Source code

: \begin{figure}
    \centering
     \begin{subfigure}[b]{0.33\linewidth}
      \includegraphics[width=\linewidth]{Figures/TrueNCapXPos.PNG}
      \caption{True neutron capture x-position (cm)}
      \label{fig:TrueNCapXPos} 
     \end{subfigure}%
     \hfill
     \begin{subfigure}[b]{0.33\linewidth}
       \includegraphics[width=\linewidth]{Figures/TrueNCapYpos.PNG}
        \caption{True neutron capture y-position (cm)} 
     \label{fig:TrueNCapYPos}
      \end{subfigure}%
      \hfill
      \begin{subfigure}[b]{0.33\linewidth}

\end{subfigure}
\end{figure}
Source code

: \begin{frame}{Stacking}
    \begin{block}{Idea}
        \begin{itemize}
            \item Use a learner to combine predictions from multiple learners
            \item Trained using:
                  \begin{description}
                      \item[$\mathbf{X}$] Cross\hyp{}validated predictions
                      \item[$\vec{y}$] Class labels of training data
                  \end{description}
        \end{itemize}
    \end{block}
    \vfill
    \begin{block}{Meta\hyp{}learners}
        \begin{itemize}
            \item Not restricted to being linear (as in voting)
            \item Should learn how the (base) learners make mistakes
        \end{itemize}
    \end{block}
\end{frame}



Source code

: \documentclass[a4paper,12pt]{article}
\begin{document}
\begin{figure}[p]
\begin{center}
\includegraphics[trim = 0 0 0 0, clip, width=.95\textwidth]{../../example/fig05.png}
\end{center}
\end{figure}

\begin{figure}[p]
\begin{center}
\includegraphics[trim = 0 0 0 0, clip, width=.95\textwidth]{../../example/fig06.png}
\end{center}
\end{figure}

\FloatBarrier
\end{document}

★ ★ ★

- **What to do**: Line for line, set down the listing above again.

- **Your response**:
Source code

: \begin{figure}
    \centering
     \begin{subfigure}[b]{0.33\linewidth}
      \includegraphics[width=\linewidth]{Figures/TrueNCapXPos.PNG}
      \caption{True neutron capture x-position (cm)}
      \label{fig:TrueNCapXPos} 
     \end{subfigure}%
     \hfill
     \begin{subfigure}[b]{0.33\linewidth}
       \includegraphics[width=\linewidth]{Figures/TrueNCapYpos.PNG}
        \caption{True neutron capture y-position (cm)} 
     \label{fig:TrueNCapYPos}
      \end{subfigure}%
      \hfill
      \begin{subfigure}[b]{0.33\linewidth}

\end{subfigure}
\end{figure}
Source code

: \begin{frame}{Stacking}
    \begin{block}{Idea}
        \begin{itemize}
            \item Use a learner to combine predictions from multiple learners
            \item Trained using:
                  \begin{description}
                      \item[$\mathbf{X}$] Cross\hyp{}validated predictions
                      \item[$\vec{y}$] Class labels of training data
                  \end{description}
        \end{itemize}
    \end{block}
    \vfill
    \begin{block}{Meta\hyp{}learners}
        \begin{itemize}
            \item Not restricted to being linear (as in voting)
            \item Should learn how the (base) learners make mistakes
        \end{itemize}
    \end{block}
\end{frame}



Source code

: \documentclass[a4paper,12pt]{article}
\begin{document}
\begin{figure}[p]
\begin{center}
\includegraphics[trim = 0 0 0 0, clip, width=.95\textwidth]{../../example/fig05.png}
\end{center}
\end{figure}

\begin{figure}[p]
\begin{center}
\includegraphics[trim = 0 0 0 0, clip, width=.95\textwidth]{../../example/fig06.png}
\end{center}
\end{figure}

\FloatBarrier
\end{document}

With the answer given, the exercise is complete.